=== Available data ===

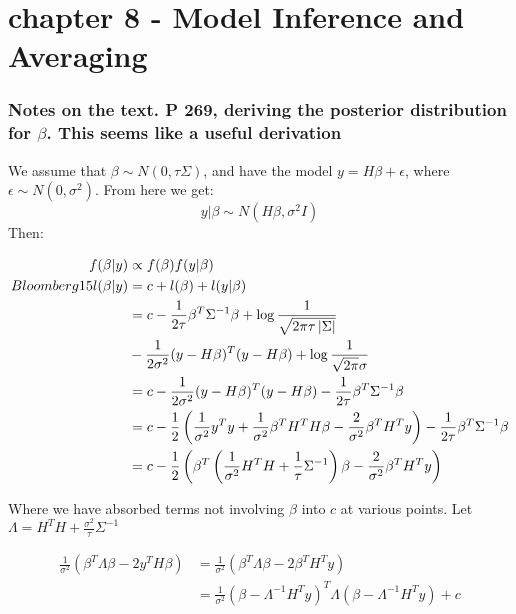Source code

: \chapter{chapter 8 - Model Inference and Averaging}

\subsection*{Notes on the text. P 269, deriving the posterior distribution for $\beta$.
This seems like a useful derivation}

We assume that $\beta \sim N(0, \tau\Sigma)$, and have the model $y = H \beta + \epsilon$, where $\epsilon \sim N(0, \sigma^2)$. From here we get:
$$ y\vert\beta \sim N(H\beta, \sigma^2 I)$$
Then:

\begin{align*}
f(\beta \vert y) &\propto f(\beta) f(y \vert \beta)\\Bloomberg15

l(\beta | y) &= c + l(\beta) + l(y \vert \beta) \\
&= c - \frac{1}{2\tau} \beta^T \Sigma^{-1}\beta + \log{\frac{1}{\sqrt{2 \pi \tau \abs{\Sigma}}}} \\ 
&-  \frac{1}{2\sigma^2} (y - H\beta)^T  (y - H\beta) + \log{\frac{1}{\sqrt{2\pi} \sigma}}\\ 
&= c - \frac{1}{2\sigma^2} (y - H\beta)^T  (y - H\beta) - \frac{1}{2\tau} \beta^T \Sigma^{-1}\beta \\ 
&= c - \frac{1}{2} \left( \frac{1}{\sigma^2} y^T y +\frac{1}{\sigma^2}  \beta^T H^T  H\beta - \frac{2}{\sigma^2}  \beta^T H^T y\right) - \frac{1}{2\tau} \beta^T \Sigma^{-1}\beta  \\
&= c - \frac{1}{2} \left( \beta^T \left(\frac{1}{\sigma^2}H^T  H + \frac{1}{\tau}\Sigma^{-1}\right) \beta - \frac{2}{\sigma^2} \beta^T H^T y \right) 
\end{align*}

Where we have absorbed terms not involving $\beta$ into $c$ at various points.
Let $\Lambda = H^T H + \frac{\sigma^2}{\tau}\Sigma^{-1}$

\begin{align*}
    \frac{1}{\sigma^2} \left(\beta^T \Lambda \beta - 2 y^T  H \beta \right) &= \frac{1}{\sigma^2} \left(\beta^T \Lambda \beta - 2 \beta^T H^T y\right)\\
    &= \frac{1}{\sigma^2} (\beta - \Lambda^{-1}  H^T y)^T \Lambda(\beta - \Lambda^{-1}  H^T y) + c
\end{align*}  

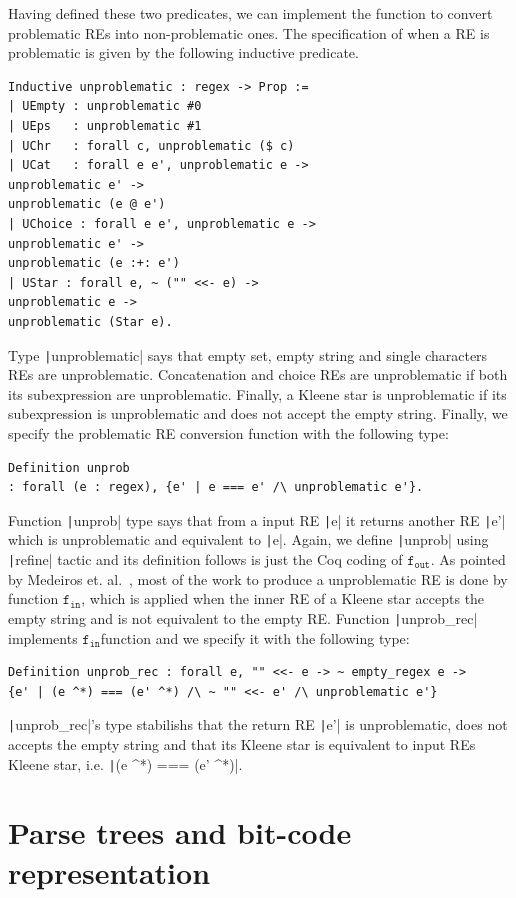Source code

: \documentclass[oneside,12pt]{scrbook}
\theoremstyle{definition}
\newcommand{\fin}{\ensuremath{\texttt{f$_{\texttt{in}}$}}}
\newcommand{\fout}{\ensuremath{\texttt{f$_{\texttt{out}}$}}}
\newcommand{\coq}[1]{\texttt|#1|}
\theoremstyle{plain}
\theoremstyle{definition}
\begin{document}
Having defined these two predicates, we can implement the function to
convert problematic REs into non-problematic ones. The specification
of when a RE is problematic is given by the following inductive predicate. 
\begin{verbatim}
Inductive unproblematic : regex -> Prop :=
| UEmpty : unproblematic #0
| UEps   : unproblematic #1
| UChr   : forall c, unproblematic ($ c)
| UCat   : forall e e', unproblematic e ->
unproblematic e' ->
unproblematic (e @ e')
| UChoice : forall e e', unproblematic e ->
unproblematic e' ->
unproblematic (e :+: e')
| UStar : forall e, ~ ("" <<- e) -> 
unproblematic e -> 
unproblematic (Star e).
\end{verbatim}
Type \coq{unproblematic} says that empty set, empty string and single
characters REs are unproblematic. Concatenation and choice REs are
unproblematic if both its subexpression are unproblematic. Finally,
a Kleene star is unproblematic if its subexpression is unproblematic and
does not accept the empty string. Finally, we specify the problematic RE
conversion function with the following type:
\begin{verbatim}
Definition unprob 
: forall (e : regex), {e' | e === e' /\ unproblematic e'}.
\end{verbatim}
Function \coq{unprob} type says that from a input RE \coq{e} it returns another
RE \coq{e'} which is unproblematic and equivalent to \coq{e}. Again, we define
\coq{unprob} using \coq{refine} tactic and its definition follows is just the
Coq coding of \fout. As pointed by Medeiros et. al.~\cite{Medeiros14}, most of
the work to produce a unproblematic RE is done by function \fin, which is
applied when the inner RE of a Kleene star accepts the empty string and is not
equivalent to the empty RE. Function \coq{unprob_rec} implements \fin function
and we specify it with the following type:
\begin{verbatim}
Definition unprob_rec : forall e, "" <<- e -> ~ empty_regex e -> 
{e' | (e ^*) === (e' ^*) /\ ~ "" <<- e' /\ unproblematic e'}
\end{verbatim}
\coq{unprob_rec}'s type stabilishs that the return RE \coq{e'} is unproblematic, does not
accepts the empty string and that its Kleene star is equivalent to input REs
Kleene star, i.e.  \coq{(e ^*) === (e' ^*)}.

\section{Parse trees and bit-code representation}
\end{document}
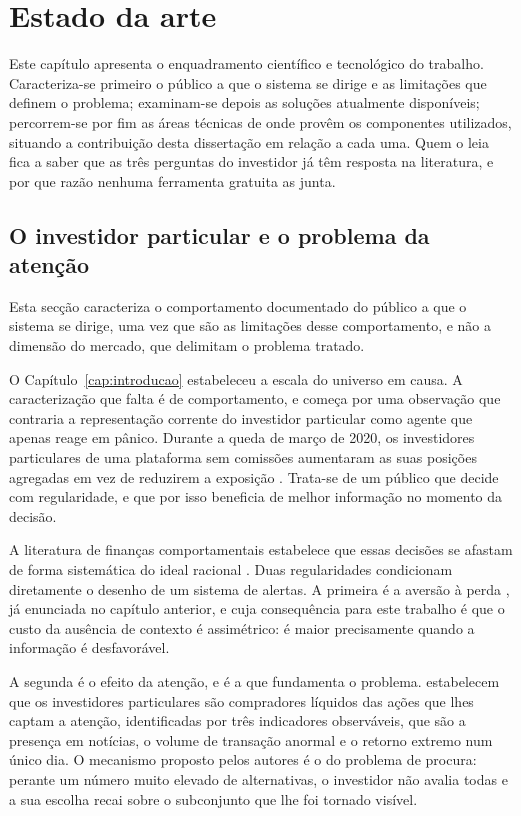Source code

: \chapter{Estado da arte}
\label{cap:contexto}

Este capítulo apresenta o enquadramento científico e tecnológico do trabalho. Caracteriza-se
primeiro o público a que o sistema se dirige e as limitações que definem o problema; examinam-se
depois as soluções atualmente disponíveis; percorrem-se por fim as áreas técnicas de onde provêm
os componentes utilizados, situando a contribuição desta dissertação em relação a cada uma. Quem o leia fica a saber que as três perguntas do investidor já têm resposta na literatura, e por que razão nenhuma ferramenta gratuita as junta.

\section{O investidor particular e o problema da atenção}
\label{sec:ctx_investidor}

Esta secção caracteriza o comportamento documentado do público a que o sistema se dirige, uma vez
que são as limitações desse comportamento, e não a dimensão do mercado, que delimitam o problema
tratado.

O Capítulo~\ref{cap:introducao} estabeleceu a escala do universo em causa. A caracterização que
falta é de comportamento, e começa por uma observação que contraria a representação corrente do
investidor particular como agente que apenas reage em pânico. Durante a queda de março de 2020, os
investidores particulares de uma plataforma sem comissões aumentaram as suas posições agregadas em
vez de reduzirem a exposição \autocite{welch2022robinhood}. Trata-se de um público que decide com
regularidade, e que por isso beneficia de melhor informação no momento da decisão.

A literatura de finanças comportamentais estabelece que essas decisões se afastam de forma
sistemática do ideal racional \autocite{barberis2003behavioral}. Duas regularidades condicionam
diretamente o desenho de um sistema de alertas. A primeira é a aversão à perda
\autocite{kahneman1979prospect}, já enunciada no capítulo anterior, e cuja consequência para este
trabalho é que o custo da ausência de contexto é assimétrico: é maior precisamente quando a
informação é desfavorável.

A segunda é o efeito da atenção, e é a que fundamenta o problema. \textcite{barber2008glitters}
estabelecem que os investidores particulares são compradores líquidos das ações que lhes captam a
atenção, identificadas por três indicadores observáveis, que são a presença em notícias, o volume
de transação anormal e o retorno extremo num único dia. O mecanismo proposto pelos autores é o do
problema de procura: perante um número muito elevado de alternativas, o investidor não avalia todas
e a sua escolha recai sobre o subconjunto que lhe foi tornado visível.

===
=== Available data ===

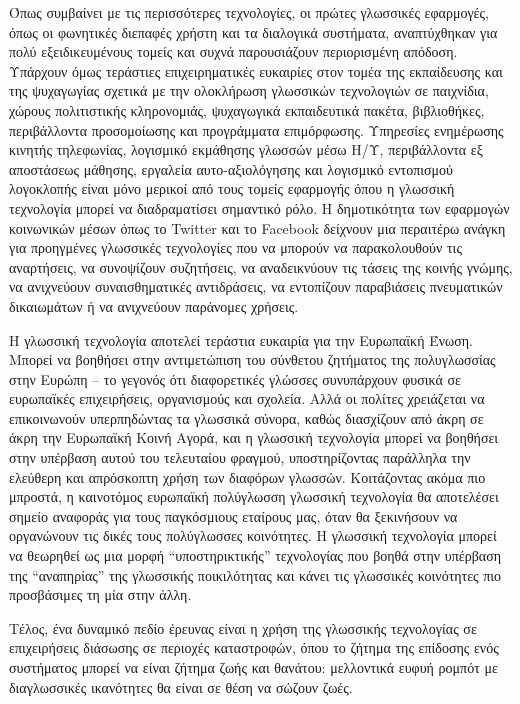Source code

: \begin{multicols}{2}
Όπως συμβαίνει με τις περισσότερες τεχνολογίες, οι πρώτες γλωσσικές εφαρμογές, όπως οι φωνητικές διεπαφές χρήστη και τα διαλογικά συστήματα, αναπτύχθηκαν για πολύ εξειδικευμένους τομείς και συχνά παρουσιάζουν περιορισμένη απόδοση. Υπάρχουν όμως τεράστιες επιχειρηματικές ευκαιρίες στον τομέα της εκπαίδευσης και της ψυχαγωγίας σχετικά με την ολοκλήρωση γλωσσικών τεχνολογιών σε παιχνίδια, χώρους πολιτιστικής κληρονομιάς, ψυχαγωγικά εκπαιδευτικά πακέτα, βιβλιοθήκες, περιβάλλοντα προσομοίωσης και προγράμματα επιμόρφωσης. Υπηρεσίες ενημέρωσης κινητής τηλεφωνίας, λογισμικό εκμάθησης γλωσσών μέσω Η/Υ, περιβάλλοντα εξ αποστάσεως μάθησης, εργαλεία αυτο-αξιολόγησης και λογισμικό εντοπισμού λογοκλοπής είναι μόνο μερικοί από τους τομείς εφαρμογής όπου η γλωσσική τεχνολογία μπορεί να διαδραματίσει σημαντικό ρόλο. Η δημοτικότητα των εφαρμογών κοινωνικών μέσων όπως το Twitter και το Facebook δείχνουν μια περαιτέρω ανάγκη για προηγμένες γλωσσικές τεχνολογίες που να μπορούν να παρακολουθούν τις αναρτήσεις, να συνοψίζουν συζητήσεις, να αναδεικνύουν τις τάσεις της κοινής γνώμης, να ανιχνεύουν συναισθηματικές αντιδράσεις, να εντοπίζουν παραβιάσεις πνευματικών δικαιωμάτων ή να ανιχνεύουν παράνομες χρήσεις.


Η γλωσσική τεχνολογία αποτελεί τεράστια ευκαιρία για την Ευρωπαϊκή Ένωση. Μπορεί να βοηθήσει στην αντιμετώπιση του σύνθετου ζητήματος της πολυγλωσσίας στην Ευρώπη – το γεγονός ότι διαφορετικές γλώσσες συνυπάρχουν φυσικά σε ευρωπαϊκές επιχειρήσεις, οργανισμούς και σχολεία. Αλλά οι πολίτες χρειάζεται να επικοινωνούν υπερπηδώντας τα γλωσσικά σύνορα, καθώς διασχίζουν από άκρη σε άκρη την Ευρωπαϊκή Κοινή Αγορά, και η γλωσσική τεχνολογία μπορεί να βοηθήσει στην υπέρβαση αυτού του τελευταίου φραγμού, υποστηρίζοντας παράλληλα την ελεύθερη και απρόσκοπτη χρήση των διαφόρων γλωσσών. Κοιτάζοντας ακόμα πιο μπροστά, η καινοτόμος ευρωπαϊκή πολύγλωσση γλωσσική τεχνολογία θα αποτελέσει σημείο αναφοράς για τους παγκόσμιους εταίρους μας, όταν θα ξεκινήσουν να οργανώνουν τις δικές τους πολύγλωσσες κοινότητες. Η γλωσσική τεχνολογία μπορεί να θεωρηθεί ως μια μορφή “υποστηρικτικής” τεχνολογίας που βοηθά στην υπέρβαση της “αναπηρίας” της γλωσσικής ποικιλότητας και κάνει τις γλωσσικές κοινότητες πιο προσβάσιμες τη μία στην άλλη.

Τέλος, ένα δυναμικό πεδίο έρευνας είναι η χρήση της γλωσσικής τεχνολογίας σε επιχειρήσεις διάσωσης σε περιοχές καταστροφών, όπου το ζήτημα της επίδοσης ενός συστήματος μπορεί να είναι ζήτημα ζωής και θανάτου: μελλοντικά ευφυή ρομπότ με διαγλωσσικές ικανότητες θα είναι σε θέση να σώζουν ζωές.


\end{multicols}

===
=== Available data ===

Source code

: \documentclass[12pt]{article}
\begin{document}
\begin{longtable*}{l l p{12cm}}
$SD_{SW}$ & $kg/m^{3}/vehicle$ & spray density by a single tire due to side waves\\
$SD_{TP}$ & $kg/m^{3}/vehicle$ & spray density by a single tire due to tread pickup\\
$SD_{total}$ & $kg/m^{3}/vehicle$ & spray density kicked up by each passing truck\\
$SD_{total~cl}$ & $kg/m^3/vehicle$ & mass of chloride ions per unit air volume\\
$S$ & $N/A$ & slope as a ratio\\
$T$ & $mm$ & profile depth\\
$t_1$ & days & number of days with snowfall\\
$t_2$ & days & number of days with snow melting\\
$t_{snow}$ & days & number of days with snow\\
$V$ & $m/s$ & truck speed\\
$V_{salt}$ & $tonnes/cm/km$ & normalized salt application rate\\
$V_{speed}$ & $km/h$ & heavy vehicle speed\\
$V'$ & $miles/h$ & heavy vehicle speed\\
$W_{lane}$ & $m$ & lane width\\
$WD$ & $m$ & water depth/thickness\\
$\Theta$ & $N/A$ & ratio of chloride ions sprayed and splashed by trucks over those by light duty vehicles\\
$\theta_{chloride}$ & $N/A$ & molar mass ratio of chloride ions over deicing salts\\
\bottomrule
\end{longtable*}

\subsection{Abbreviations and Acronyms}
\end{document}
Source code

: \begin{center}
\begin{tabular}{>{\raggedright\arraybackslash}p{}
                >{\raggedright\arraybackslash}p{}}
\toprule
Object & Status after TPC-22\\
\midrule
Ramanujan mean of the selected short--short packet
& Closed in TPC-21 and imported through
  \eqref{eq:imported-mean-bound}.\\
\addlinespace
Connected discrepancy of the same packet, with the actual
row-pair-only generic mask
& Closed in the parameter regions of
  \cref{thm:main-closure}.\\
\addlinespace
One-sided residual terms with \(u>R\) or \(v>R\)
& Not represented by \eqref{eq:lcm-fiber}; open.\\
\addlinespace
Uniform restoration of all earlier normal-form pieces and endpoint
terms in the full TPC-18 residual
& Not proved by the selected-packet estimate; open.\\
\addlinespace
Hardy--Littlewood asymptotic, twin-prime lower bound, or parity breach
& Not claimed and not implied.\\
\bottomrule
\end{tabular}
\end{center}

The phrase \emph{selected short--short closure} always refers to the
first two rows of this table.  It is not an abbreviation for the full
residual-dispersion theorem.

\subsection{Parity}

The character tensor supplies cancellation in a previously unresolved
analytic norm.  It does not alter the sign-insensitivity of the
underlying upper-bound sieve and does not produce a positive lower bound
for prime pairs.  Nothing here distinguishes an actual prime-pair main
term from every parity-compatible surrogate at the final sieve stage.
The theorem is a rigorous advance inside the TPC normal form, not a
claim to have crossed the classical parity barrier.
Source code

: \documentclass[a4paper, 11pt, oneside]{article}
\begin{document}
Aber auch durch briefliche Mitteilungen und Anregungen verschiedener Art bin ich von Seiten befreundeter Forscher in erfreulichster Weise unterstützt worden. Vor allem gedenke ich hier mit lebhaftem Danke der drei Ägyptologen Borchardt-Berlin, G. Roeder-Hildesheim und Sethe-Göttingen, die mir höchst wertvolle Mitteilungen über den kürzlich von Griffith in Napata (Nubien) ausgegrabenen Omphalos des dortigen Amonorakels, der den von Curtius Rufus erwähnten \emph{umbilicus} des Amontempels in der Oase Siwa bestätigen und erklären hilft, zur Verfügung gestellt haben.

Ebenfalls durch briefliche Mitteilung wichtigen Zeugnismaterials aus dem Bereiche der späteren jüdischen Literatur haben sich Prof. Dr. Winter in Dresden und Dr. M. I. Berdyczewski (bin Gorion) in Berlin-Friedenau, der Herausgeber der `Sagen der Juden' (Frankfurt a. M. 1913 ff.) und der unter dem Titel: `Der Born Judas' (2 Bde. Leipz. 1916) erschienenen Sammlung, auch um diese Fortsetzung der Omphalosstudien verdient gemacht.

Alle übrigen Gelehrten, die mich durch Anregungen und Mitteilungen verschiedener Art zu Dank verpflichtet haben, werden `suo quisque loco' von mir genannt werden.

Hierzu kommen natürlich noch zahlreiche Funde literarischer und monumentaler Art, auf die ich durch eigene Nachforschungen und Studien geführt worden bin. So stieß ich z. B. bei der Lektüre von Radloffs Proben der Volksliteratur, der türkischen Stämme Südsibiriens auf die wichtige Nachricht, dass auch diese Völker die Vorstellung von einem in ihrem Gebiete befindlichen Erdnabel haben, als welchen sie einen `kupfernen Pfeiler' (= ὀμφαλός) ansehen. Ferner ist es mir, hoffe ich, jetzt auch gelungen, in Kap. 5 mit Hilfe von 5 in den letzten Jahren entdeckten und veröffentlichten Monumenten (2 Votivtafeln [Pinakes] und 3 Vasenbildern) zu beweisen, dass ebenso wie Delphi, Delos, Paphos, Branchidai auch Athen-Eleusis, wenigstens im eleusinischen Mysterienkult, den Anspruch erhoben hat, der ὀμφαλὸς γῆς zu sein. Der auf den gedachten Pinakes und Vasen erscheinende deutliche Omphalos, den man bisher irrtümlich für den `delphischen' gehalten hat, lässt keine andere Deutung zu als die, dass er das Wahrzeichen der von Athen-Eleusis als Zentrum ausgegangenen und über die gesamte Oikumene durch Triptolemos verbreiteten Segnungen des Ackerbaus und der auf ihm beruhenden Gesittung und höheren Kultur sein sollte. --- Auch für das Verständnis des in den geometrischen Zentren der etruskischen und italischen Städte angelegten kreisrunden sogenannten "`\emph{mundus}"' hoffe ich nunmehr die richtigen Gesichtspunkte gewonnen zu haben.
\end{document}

===

# Problem
Using the listing above, reproduce word for word every line from the one containing "Coq coding of" through the one containing "depois as soluções". Pictures must be left out.

# Answer area
Coq coding of \fout. As pointed by Medeiros et. al.~\cite{Medeiros14}, most of
the work to produce a unproblematic RE is done by function \fin, which is
applied when the inner RE of a Kleene star accepts the empty string and is not
equivalent to the empty RE. Function \coq{unprob_rec} implements \fin function
and we specify it with the following type:
\begin{verbatim}
Definition unprob_rec : forall e, "" <<- e -> ~ empty_regex e -> 
{e' | (e ^*) === (e' ^*) /\ ~ "" <<- e' /\ unproblematic e'}
\end{verbatim}
\coq{unprob_rec}'s type stabilishs that the return RE \coq{e'} is unproblematic, does not
accepts the empty string and that its Kleene star is equivalent to input REs
Kleene star, i.e.  \coq{(e ^*) === (e' ^*)}.

\section{Parse trees and bit-code representation}
\end{document}
Source code

: \chapter{Estado da arte}
\label{cap:contexto}

Este capítulo apresenta o enquadramento científico e tecnológico do trabalho. Caracteriza-se
primeiro o público a que o sistema se dirige e as limitações que definem o problema; examinam-se
depois as soluções atualmente disponíveis; percorrem-se por fim as áreas técnicas de onde provêm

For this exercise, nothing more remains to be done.